Task goal | Check each line of the material below for "currently" and copy those where it appears.

· · ·

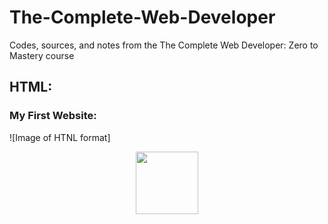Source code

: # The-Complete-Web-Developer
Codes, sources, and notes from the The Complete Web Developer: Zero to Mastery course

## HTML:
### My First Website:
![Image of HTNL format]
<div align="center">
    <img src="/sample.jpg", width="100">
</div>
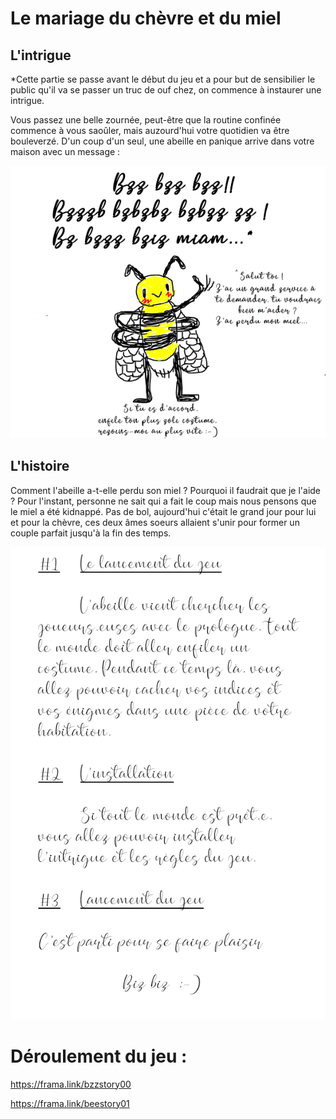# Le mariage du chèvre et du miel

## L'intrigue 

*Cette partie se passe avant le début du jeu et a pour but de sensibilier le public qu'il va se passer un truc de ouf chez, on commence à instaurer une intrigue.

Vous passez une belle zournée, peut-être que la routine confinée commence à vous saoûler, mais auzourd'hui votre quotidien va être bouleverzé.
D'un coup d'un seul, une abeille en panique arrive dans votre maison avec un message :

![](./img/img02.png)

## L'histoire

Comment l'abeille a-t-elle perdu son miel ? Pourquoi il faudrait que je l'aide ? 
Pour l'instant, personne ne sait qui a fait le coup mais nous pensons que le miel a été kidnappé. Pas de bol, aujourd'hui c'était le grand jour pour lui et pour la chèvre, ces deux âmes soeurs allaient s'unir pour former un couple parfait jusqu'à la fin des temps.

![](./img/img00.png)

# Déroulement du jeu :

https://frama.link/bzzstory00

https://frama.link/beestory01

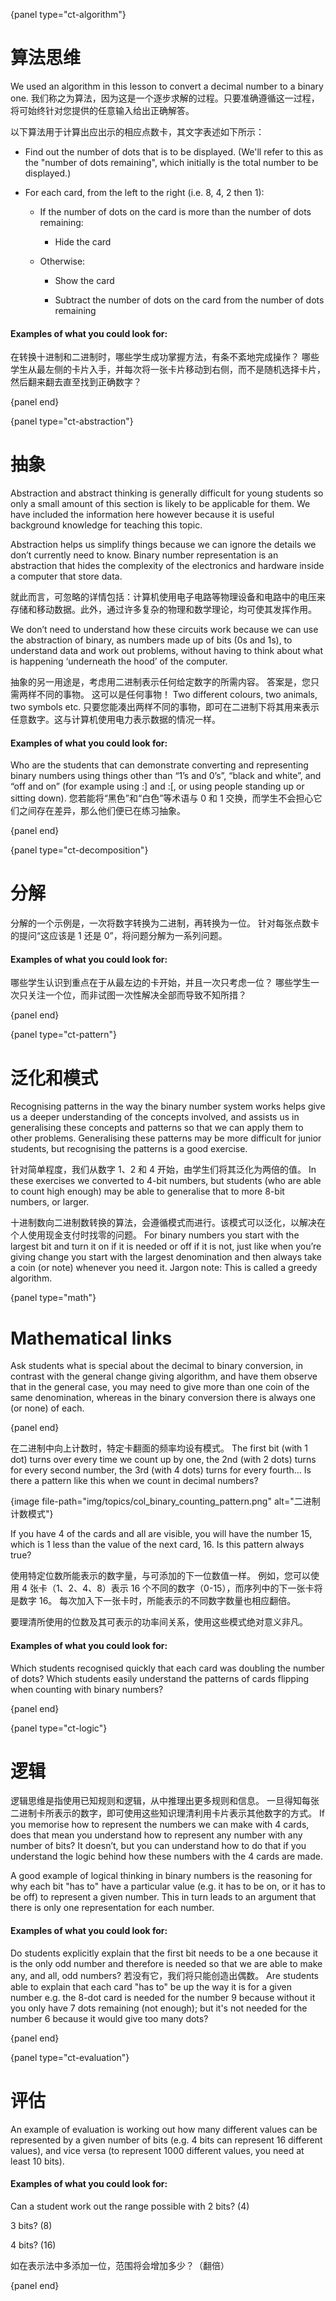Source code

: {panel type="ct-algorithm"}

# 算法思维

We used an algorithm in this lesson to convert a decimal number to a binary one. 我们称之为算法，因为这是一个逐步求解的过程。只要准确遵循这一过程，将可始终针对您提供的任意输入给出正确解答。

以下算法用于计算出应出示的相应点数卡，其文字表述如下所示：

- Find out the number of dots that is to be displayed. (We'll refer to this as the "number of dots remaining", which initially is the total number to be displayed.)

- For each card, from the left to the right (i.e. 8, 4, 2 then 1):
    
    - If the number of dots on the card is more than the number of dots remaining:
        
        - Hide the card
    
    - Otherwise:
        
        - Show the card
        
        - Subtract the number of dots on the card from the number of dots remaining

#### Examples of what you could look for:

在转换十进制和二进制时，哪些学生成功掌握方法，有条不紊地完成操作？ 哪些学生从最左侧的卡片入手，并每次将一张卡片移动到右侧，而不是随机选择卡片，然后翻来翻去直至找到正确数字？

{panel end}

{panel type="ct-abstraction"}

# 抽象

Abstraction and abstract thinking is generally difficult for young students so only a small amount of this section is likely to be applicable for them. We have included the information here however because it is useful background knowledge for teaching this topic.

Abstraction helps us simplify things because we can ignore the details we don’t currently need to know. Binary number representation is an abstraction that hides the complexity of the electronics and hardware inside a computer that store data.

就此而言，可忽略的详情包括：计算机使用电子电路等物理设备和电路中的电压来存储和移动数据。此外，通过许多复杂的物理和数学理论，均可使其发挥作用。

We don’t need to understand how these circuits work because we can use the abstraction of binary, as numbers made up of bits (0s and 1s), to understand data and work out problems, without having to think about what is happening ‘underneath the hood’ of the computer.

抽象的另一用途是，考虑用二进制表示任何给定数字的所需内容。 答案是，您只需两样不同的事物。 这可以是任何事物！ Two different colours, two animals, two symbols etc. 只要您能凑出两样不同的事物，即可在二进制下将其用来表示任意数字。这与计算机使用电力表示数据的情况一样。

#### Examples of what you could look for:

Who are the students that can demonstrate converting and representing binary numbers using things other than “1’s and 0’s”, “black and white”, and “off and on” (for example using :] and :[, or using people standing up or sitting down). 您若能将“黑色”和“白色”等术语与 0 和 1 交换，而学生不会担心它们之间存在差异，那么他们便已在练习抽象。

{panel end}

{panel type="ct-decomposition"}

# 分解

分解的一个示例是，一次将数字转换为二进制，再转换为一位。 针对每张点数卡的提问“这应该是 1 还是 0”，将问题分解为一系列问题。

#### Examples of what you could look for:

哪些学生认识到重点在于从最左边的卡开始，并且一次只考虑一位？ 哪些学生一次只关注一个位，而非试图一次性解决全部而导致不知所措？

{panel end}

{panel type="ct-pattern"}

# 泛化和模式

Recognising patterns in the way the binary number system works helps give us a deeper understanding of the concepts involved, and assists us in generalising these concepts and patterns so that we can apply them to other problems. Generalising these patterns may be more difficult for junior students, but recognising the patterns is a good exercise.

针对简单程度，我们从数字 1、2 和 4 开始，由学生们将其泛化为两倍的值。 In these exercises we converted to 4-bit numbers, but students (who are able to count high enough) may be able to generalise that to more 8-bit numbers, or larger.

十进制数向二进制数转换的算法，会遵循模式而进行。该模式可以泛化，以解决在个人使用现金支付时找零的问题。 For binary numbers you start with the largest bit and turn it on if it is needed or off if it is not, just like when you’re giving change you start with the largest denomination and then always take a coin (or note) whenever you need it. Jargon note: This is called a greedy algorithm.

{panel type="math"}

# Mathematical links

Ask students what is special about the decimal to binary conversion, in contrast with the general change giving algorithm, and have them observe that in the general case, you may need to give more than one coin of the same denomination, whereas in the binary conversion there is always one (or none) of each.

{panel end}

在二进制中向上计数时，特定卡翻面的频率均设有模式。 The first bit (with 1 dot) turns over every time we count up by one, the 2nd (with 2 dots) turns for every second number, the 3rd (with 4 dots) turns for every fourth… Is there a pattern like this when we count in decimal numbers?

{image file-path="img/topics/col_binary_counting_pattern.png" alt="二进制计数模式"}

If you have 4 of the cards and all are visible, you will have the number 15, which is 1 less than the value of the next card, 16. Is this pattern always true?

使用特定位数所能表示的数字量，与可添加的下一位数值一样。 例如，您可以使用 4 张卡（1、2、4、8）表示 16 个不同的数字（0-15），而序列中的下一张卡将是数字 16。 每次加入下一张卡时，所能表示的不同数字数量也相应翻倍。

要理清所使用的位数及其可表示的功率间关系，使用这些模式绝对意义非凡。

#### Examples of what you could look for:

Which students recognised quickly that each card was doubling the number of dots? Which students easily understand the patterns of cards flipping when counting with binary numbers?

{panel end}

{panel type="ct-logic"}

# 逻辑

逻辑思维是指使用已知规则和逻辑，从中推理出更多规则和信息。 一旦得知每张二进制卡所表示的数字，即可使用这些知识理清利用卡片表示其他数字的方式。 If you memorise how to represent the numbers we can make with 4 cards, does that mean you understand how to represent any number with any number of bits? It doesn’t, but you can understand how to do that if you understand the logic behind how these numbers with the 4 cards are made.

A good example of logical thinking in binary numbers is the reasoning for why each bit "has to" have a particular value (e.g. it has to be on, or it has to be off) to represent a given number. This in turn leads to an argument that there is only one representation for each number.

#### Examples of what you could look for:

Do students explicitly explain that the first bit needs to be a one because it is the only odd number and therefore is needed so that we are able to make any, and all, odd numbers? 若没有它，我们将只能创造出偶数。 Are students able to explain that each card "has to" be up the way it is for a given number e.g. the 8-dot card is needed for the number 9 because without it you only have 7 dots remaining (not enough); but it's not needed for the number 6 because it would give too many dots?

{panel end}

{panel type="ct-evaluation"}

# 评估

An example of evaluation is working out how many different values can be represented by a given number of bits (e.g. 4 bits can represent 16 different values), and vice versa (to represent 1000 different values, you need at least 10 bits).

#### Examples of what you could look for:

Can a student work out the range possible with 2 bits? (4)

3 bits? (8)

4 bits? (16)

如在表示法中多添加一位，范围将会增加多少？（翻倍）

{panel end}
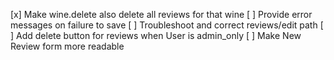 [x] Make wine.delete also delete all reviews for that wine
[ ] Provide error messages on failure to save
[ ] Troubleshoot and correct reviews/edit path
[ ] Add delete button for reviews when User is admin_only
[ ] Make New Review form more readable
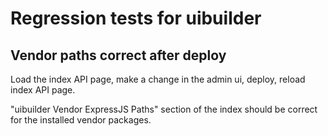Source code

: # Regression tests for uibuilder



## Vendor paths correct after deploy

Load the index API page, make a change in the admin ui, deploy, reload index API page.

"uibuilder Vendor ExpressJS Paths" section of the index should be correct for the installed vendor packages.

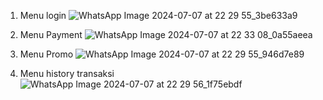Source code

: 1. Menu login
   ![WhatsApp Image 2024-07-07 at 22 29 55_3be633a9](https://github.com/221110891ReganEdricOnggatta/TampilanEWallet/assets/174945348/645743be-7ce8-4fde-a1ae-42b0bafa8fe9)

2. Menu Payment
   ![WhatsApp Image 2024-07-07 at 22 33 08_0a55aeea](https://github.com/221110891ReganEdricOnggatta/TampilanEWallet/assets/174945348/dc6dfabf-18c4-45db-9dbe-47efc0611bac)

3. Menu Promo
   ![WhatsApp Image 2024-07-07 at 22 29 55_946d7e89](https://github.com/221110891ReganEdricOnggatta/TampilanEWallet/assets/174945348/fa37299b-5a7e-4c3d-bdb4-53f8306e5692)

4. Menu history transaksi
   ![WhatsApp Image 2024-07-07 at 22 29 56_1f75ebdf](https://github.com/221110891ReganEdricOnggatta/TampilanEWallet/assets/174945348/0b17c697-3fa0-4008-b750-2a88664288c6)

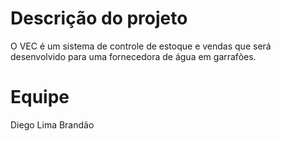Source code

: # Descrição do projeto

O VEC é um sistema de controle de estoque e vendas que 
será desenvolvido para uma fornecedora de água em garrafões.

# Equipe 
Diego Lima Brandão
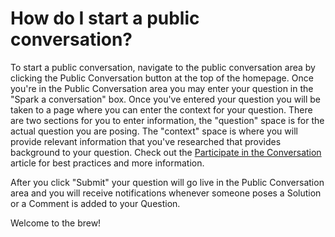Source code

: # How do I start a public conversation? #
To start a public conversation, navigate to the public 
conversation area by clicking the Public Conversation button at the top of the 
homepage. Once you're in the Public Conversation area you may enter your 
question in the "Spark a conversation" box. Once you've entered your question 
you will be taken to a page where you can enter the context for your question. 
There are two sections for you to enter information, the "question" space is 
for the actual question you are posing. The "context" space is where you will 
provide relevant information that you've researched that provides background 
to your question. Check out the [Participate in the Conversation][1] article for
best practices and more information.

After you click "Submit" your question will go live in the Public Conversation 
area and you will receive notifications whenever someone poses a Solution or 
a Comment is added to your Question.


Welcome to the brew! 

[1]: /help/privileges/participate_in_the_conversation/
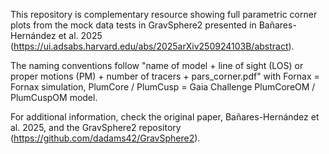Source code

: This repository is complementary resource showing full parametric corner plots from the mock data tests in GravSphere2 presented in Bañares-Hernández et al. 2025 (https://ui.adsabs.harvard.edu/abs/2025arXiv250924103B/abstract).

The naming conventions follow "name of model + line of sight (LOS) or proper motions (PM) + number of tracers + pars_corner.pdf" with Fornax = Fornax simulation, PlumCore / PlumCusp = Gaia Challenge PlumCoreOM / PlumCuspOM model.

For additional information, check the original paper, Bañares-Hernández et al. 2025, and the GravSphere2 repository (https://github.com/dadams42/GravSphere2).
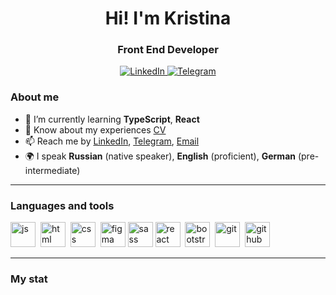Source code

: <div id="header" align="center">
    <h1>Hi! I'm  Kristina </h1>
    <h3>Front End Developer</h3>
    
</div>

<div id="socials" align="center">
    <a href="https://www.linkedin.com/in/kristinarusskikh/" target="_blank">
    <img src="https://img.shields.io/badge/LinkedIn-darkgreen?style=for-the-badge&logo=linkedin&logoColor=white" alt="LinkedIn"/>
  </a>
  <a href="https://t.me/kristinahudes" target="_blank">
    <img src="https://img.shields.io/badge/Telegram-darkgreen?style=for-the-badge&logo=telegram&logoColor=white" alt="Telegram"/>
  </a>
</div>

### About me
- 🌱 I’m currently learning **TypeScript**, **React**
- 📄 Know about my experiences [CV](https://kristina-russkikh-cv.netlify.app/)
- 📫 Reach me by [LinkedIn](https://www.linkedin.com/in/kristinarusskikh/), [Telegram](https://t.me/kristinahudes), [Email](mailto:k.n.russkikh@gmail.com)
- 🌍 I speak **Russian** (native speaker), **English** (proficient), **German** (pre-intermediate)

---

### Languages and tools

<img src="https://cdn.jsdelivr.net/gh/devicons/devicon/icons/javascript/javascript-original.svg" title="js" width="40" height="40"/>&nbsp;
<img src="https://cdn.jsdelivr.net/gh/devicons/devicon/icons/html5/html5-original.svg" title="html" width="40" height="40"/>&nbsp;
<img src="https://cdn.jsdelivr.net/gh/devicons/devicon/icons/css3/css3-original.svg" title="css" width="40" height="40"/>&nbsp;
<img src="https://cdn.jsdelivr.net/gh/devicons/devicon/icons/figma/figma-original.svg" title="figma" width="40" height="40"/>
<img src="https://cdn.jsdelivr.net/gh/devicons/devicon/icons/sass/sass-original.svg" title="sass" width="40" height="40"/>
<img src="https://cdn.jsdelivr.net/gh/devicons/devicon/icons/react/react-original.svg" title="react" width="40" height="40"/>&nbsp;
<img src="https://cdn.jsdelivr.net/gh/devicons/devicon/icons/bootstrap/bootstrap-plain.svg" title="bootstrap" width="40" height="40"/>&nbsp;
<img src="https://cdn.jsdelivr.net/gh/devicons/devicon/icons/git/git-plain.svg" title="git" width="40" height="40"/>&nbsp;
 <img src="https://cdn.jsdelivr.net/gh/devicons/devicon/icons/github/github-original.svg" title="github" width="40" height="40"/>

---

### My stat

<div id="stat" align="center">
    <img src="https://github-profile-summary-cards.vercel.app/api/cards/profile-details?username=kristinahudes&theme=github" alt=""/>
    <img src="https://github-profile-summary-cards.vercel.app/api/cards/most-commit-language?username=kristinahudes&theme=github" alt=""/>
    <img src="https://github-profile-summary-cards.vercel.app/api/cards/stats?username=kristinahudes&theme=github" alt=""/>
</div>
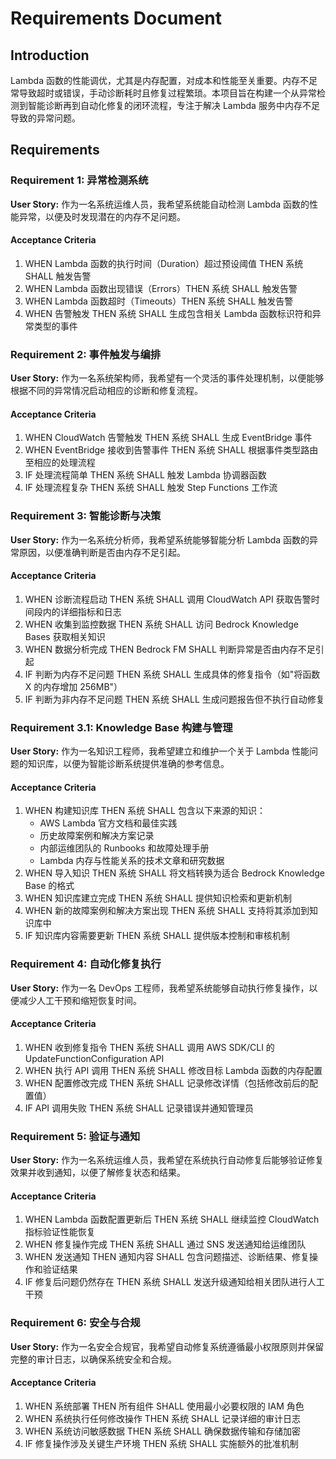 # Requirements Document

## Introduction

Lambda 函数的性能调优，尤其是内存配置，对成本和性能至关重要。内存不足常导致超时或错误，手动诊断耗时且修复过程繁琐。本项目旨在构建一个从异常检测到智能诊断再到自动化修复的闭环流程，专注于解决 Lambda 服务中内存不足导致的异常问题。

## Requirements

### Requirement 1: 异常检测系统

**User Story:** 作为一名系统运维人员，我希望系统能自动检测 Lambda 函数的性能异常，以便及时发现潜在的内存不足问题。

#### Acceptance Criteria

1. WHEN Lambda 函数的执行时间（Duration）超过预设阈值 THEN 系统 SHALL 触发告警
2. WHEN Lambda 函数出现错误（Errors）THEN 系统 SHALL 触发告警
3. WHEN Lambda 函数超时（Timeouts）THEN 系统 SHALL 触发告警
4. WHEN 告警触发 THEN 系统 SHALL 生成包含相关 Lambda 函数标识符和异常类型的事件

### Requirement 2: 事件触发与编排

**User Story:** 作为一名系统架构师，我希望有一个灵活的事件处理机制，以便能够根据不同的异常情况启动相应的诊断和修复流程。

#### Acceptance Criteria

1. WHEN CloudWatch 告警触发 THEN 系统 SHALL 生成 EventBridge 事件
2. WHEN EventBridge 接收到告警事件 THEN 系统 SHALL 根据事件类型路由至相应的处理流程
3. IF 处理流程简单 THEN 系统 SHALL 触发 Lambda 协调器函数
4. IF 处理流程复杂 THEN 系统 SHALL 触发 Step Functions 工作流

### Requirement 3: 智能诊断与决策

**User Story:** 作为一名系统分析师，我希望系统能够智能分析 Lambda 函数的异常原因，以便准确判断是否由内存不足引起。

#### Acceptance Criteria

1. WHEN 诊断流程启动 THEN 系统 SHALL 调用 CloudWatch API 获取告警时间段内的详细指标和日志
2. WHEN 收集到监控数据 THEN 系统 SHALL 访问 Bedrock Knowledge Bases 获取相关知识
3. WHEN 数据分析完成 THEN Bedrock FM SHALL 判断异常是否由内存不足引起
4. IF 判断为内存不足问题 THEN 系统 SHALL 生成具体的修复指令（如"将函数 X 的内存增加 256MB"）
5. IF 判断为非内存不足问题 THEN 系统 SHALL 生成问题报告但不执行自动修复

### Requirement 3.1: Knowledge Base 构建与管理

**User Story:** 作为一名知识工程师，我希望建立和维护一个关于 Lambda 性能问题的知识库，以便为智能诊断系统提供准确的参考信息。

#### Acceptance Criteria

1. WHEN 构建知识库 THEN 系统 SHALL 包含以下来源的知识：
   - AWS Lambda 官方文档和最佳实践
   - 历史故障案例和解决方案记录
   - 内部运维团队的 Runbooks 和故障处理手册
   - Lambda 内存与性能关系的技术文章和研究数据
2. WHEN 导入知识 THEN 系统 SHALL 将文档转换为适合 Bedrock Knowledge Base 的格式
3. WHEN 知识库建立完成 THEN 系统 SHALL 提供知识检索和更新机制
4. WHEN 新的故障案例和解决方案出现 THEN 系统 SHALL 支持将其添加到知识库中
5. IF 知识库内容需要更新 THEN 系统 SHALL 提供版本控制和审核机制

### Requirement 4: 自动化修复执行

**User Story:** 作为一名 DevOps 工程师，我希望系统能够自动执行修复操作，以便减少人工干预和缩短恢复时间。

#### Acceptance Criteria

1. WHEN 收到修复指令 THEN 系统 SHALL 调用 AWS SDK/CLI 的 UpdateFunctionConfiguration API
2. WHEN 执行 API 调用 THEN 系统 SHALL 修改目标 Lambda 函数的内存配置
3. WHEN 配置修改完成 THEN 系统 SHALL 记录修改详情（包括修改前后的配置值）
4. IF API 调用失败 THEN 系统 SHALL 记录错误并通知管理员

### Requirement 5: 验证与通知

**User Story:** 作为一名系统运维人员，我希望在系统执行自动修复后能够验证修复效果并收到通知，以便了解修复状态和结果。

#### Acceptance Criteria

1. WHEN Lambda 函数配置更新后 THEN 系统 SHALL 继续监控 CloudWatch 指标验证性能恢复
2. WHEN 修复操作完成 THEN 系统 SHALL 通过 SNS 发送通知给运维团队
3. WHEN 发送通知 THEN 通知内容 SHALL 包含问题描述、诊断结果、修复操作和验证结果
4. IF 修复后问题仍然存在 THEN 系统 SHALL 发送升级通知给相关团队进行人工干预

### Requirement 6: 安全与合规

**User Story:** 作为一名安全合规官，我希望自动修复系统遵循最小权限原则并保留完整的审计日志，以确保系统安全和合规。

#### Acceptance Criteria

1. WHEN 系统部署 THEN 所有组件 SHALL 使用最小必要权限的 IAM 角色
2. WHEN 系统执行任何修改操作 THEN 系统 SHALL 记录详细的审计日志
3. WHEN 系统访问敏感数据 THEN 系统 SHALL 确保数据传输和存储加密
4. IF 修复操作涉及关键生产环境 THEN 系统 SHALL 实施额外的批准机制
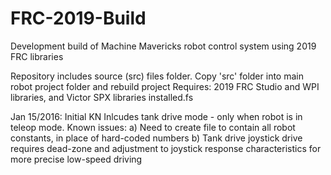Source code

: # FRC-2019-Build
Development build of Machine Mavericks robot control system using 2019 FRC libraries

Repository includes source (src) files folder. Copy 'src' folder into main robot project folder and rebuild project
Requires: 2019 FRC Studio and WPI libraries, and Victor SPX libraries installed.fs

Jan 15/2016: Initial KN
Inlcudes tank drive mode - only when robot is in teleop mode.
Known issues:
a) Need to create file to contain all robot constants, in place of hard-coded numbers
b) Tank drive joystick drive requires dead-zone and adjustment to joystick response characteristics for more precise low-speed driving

· · ·

Written answer |
Abstraction helps us simplify things because we can ignore the details we don’t currently need to know. Binary number representation is an abstraction that hides the complexity of the electronics and hardware inside a computer that store data.
- 🌱 I’m currently learning **TypeScript**, **React**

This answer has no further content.